### EXERCISE DETAILS
Using the data that follows, output only the lines from the line with "<li>Snehal Wadhwani</li>" up to and including the line with "- We can unify", exactly, leaving pictures aside.

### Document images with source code
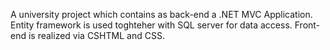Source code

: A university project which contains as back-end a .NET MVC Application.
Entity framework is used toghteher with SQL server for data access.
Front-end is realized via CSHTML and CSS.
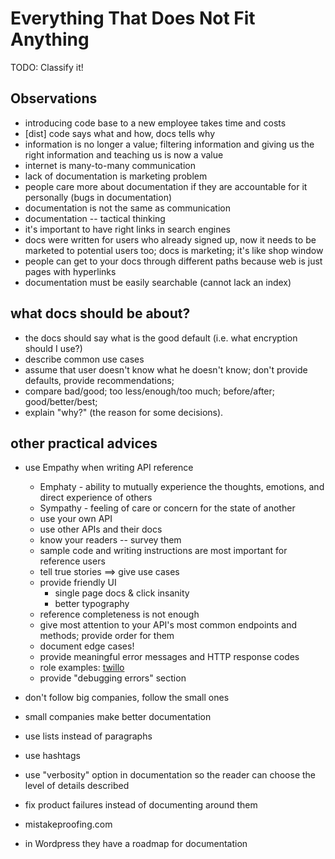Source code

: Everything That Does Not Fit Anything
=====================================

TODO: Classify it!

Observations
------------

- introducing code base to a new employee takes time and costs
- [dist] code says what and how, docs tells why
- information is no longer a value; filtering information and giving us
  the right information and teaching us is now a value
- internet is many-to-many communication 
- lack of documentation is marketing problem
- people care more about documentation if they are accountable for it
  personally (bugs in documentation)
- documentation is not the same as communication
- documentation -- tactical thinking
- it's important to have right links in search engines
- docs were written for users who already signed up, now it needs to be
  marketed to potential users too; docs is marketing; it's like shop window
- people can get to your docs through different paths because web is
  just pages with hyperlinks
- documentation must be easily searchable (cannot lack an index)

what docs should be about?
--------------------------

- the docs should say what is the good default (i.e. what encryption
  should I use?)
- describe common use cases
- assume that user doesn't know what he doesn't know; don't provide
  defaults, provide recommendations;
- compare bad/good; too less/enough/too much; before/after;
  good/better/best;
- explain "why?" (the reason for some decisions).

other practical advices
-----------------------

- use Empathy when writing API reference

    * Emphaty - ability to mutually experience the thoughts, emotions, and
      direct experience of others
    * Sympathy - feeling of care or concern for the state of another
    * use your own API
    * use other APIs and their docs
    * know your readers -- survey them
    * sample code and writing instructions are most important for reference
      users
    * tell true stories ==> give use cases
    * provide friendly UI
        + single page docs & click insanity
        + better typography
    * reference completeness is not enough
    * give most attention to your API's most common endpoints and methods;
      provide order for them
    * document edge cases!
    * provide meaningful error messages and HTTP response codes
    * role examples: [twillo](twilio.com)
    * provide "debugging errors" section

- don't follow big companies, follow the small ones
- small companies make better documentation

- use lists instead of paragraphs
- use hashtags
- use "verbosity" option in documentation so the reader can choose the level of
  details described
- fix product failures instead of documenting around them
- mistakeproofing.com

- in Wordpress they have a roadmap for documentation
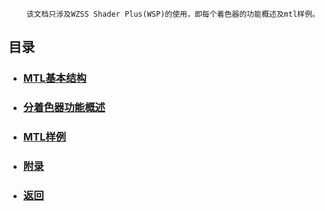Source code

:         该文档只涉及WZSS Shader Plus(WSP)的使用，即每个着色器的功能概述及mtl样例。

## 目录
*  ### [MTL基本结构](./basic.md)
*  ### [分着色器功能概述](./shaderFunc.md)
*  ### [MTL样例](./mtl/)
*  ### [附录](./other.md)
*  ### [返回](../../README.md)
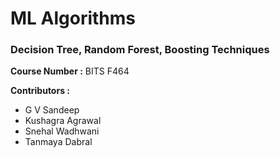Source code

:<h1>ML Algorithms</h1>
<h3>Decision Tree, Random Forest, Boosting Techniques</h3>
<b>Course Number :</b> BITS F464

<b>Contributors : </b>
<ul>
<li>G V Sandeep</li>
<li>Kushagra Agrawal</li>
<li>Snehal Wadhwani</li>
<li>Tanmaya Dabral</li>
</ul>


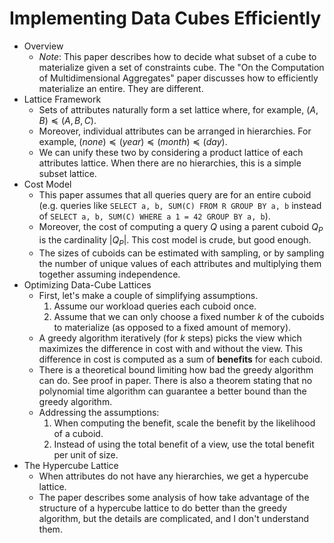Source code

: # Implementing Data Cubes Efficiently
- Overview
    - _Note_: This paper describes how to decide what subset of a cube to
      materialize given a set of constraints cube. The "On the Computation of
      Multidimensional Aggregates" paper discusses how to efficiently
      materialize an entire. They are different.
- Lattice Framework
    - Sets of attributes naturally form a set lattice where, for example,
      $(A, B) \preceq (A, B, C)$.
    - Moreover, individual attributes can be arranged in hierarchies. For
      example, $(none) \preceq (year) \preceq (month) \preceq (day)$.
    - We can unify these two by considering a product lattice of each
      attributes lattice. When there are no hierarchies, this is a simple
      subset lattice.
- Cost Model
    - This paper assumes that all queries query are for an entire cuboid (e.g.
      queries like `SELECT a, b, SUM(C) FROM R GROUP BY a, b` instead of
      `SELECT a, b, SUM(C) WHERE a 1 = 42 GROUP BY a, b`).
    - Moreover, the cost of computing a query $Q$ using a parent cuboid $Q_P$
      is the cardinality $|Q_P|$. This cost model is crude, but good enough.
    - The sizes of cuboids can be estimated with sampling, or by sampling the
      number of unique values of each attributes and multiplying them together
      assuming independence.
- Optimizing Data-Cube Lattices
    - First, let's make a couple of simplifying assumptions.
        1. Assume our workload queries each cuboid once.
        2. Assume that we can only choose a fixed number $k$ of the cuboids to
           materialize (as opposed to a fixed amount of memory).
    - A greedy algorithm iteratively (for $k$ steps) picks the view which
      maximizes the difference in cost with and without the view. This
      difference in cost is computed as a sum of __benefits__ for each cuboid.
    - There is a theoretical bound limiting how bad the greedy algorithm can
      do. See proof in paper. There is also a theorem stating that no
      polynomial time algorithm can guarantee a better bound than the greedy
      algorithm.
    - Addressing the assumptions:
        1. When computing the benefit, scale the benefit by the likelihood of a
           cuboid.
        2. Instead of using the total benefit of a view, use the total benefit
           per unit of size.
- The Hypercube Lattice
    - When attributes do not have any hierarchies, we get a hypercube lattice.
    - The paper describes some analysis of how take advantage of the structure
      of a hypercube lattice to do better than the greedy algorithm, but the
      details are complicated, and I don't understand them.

### TASK RESPONSE
<li>Snehal Wadhwani</li>
<li>Tanmaya Dabral</li>
</ul>


Source code

: # Implementing Data Cubes Efficiently
- Overview
    - _Note_: This paper describes how to decide what subset of a cube to
      materialize given a set of constraints cube. The "On the Computation of
      Multidimensional Aggregates" paper discusses how to efficiently
      materialize an entire. They are different.
- Lattice Framework
    - Sets of attributes naturally form a set lattice where, for example,
      $(A, B) \preceq (A, B, C)$.
    - Moreover, individual attributes can be arranged in hierarchies. For
      example, $(none) \preceq (year) \preceq (month) \preceq (day)$.
    - We can unify these two by considering a product lattice of each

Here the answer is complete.